CHARACTERIZING DISSOLVED IRON CONCENTRATIONS AND GROUNDWATER FLUXES IN AN AQUIFER DISCHARGING TO A FERRUGINOUS, MEROMICTIC LAKE

Ferruginous, meromictic lakes contain a mixolimnion layer and an anoxic, iron-rich monimolimnion layer that remain stratified throughout the year. Brownie Lake, MN, is a ferruginous meromictic lake that is likely receiving significant amounts of dissolved iron from groundwater; however, the magnitude and heterogeneity of iron flux has not yet been quantified. Constraining the iron budget is critical to understanding how iron participates in the carbon cycle. This study uses tools and techniques traditionally applied in contaminant hydrogeology to inform the magnitude of heterogeneity in groundwater iron mass flux and possible controls on this heterogeneity. Three co-located sediment cores and water chemistry profiles were collected along a 200 m transect parallel to the lake shore using a Geoprobe and a direct push groundwater profiling tip.

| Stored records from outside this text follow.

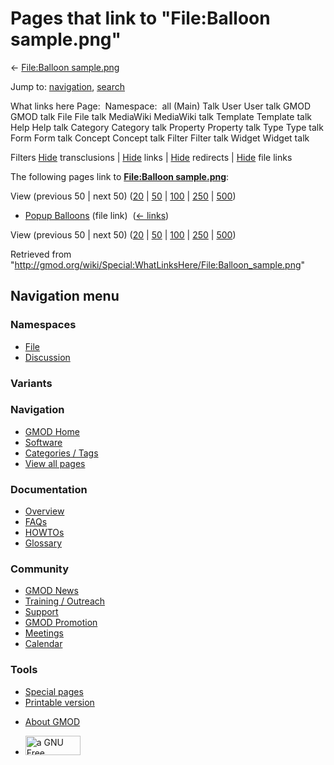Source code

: <div id="mw-page-base" class="noprint">

</div>

<div id="mw-head-base" class="noprint">

</div>

<div id="content" class="mw-body" role="main">

<span id="top"></span>

<div id="mw-js-message" style="display:none;">

</div>



# <span dir="auto">Pages that link to "File:Balloon sample.png"</span>

<div id="bodyContent">

<div id="contentSub">

← [File:Balloon
sample.png](/wiki/File:Balloon_sample.png "File:Balloon sample.png")

</div>

<div id="jump-to-nav" class="mw-jump">

Jump to: [navigation](#mw-navigation), [search](#p-search)

</div>

<div id="mw-content-text">

What links here Page:  Namespace:  all (Main) Talk User User talk GMOD
GMOD talk File File talk MediaWiki MediaWiki talk Template Template talk
Help Help talk Category Category talk Property Property talk Type Type
talk Form Form talk Concept Concept talk Filter Filter talk Widget
Widget talk

Filters
[Hide](/mediawiki/index.php?title=Special:WhatLinksHere/File:Balloon_sample.png&hidetrans=1 "Special:WhatLinksHere/File:Balloon sample.png")
transclusions \|
[Hide](/mediawiki/index.php?title=Special:WhatLinksHere/File:Balloon_sample.png&hidelinks=1 "Special:WhatLinksHere/File:Balloon sample.png")
links \|
[Hide](/mediawiki/index.php?title=Special:WhatLinksHere/File:Balloon_sample.png&hideredirs=1 "Special:WhatLinksHere/File:Balloon sample.png")
redirects \|
[Hide](/mediawiki/index.php?title=Special:WhatLinksHere/File:Balloon_sample.png&hideimages=1 "Special:WhatLinksHere/File:Balloon sample.png")
file links

The following pages link to **[File:Balloon
sample.png](/wiki/File:Balloon_sample.png "File:Balloon sample.png")**:

View (previous 50 \| next 50)
([20](/mediawiki/index.php?title=Special:WhatLinksHere/File:Balloon_sample.png&limit=20 "Special:WhatLinksHere/File:Balloon sample.png")
\|
[50](/mediawiki/index.php?title=Special:WhatLinksHere/File:Balloon_sample.png&limit=50 "Special:WhatLinksHere/File:Balloon sample.png")
\|
[100](/mediawiki/index.php?title=Special:WhatLinksHere/File:Balloon_sample.png&limit=100 "Special:WhatLinksHere/File:Balloon sample.png")
\|
[250](/mediawiki/index.php?title=Special:WhatLinksHere/File:Balloon_sample.png&limit=250 "Special:WhatLinksHere/File:Balloon sample.png")
\|
[500](/mediawiki/index.php?title=Special:WhatLinksHere/File:Balloon_sample.png&limit=500 "Special:WhatLinksHere/File:Balloon sample.png"))

- [Popup Balloons](/wiki/Popup_Balloons "Popup Balloons") (file link) ‎
  <span class="mw-whatlinkshere-tools">([←
  links](/mediawiki/index.php?title=Special:WhatLinksHere&target=Popup+Balloons "Special:WhatLinksHere"))</span>

View (previous 50 \| next 50)
([20](/mediawiki/index.php?title=Special:WhatLinksHere/File:Balloon_sample.png&limit=20 "Special:WhatLinksHere/File:Balloon sample.png")
\|
[50](/mediawiki/index.php?title=Special:WhatLinksHere/File:Balloon_sample.png&limit=50 "Special:WhatLinksHere/File:Balloon sample.png")
\|
[100](/mediawiki/index.php?title=Special:WhatLinksHere/File:Balloon_sample.png&limit=100 "Special:WhatLinksHere/File:Balloon sample.png")
\|
[250](/mediawiki/index.php?title=Special:WhatLinksHere/File:Balloon_sample.png&limit=250 "Special:WhatLinksHere/File:Balloon sample.png")
\|
[500](/mediawiki/index.php?title=Special:WhatLinksHere/File:Balloon_sample.png&limit=500 "Special:WhatLinksHere/File:Balloon sample.png"))

</div>

<div class="printfooter">

Retrieved from
"<http://gmod.org/wiki/Special:WhatLinksHere/File:Balloon_sample.png>"

</div>

<div id="catlinks" class="catlinks catlinks-allhidden">

</div>

<div class="visualClear">

</div>

</div>

</div>

<div id="mw-navigation">

## Navigation menu

<div id="mw-head">



<div id="left-navigation">

<div id="p-namespaces" class="vectorTabs" role="navigation"
aria-labelledby="p-namespaces-label">

### Namespaces

- <span id="ca-nstab-image"><a href="/wiki/File:Balloon_sample.png" accesskey="c"
  title="View the file page [c]">File</a></span>
- <span id="ca-talk"><a
  href="/mediawiki/index.php?title=File_talk:Balloon_sample.png&amp;action=edit&amp;redlink=1"
  accesskey="t"
  title="Discussion about the content page [t]">Discussion</a></span>

</div>

<div id="p-variants" class="vectorMenu emptyPortlet" role="navigation"
aria-labelledby="p-variants-label">

### 

### Variants[](#)

<div class="menu">

</div>

</div>

</div>

<div id="right-navigation">





</div>



</div>

</div>

</div>

<div id="mw-panel">

<div id="p-logo" role="banner">

<a href="/wiki/Main_Page"
style="background-image: url(http://gmod.org/images/GMOD-cogs.png);"
title="Visit the main page"></a>

</div>

<div id="p-Navigation" class="portal" role="navigation"
aria-labelledby="p-Navigation-label">

### Navigation

<div class="body">

- <span id="n-GMOD-Home">[GMOD Home](/wiki/Main_Page)</span>
- <span id="n-Software">[Software](/wiki/GMOD_Components)</span>
- <span id="n-Categories-.2F-Tags">[Categories /
  Tags](/wiki/Categories)</span>
- <span id="n-View-all-pages">[View all
  pages](/wiki/Special:AllPages)</span>

</div>

</div>

<div id="p-Documentation" class="portal" role="navigation"
aria-labelledby="p-Documentation-label">

### Documentation

<div class="body">

- <span id="n-Overview">[Overview](/wiki/Overview)</span>
- <span id="n-FAQs">[FAQs](/wiki/Category:FAQ)</span>
- <span id="n-HOWTOs">[HOWTOs](/wiki/Category:HOWTO)</span>
- <span id="n-Glossary">[Glossary](/wiki/Glossary)</span>

</div>

</div>

<div id="p-Community" class="portal" role="navigation"
aria-labelledby="p-Community-label">

### Community

<div class="body">

- <span id="n-GMOD-News">[GMOD News](/wiki/GMOD_News)</span>
- <span id="n-Training-.2F-Outreach">[Training /
  Outreach](/wiki/Training_and_Outreach)</span>
- <span id="n-Support">[Support](/wiki/Support)</span>
- <span id="n-GMOD-Promotion">[GMOD
  Promotion](/wiki/GMOD_Promotion)</span>
- <span id="n-Meetings">[Meetings](/wiki/Meetings)</span>
- <span id="n-Calendar">[Calendar](/wiki/Calendar)</span>

</div>

</div>

<div id="p-tb" class="portal" role="navigation"
aria-labelledby="p-tb-label">

### Tools

<div class="body">

- <span id="t-specialpages"><a href="/wiki/Special:SpecialPages" accesskey="q"
  title="A list of all special pages [q]">Special pages</a></span>
- <span id="t-print"><a
  href="/mediawiki/index.php?title=Special:WhatLinksHere/File:Balloon_sample.png&amp;printable=yes"
  rel="alternate" accesskey="p"
  title="Printable version of this page [p]">Printable version</a></span>

</div>

</div>

</div>

</div>

<div id="footer" role="contentinfo">

- <span id="footer-places-about">[About
  GMOD](/wiki/GMOD:About "GMOD:About")</span>

<!-- -->

- <span id="footer-copyrightico">[<img src="http://www.gnu.org/graphics/gfdl-logo-small.png" width="88"
  height="31" alt="a GNU Free Documentation License" />](http://www.gnu.org/licenses/fdl-1.3.html)</span>


<div style="clear:both">

</div>

</div>
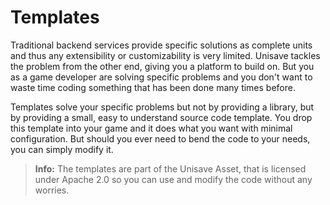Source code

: # Templates

Traditional backend services provide specific solutions as complete units and thus any extensibility or customizability is very limited. Unisave tackles the problem from the other end, giving you a platform to build on. But you as a game developer are solving specific problems and you don't want to waste time coding something that has been done many times before.

Templates solve your specific problems but not by providing a library, but by providing a small, easy to understand source code template. You drop this template into your game and it does what you want with minimal configuration. But should you ever need to bend the code to your needs, you can simply modify it.

> **Info:** The templates are part of the Unisave Asset, that is licensed under Apache 2.0 so you can use and modify the code without any worries.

A total of 44 intervals across the water chemistry profiles were monitored for DO, pH/ORP, temperature, and specific conductance, then sampled for major cations, anions, δ18O-H2O, δ2H-H2O, and alkalinity. Over 150 samples were collected from the sediment cores (avg. depth 9.14 m) targeting each distinct lithologic unit for grain size, permeameter, minerology, and XRF analysis. The core data will support characterization of hydraulic conductivity across the transect which will then be combined with hydraulic gradients informed by temporary drive point wells to estimate groundwater fluxes. Groundwater fluxes and iron concentrations contoured across the transected will be combined to estimate iron mass fluxes. We expect to see variations in iron flux based on heterogeneities within the glacial sediments and a general increase in concentration with depth as the transect intersects longer flow paths with higher residence times and more reducing conditions. Quantifying the heterogeneity of iron flux will constrain the iron budget, better inform processes occurring at the transition zone, and improve our understanding of the coupled iron-carbon biogeochemical cycles. Elucidating iron’s role in the carbon biogeochemical cycle will advance understanding of microbial function, essential nutrient/element availability, and climate change.